=== Data excerpts ===
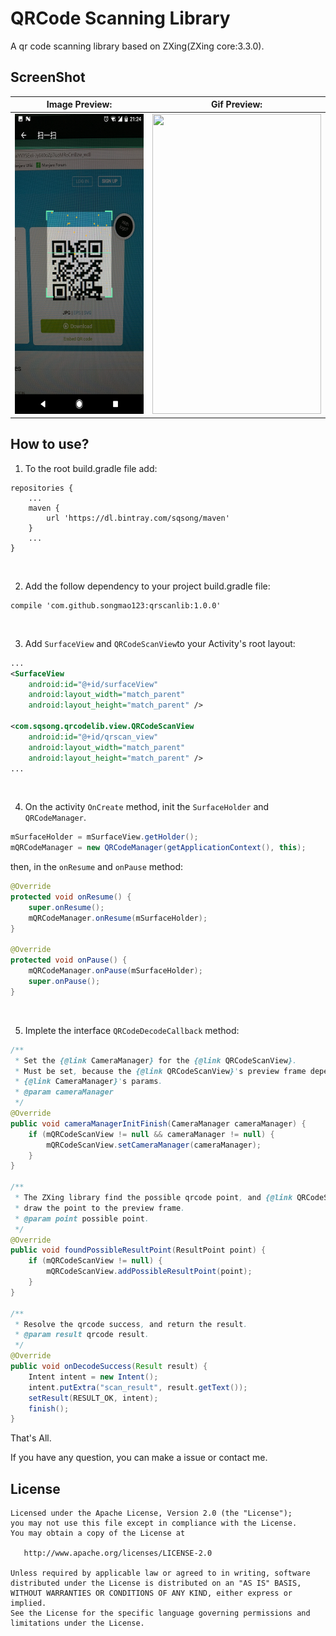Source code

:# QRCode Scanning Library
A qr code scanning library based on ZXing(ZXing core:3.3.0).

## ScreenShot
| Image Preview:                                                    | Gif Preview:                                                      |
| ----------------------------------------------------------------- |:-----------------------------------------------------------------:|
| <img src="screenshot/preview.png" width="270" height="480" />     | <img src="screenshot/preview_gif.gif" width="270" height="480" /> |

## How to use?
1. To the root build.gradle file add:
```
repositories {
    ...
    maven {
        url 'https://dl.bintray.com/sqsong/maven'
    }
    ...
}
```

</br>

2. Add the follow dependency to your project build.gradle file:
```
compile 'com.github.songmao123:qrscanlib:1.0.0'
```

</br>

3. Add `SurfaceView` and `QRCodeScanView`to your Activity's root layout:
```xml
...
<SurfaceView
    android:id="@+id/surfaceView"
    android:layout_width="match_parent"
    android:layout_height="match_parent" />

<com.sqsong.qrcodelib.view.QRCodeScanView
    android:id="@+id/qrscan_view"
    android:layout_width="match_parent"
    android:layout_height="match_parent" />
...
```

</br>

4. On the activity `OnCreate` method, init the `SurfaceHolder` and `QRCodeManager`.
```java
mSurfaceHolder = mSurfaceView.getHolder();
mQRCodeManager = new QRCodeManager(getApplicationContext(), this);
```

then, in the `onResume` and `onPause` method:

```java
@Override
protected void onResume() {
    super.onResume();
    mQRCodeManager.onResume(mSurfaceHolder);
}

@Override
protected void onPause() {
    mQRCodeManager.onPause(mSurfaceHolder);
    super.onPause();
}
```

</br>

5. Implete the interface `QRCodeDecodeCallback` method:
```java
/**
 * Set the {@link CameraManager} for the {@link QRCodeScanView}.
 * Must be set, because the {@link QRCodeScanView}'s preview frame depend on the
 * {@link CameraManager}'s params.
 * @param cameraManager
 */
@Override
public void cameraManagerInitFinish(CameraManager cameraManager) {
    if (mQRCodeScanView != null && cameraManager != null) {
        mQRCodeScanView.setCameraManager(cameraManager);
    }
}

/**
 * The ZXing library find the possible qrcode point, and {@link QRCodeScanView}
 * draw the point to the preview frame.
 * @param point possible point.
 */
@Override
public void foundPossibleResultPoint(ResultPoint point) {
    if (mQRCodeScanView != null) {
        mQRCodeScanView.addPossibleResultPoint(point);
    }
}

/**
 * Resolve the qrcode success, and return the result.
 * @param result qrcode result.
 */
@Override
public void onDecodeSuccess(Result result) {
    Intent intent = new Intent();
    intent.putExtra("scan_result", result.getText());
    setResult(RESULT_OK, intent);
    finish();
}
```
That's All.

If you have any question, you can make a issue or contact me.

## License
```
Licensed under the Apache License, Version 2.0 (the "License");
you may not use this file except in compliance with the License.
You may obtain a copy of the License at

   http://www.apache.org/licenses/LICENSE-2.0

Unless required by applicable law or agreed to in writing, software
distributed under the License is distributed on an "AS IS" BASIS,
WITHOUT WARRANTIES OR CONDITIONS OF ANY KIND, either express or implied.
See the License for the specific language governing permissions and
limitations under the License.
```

=== Problem statement ===
Find the word "mSurfaceHolder" in the data and show each line that holds it.

=== The answer ===
mSurfaceHolder = mSurfaceView.getHolder();
    mQRCodeManager.onResume(mSurfaceHolder);
    mQRCodeManager.onPause(mSurfaceHolder);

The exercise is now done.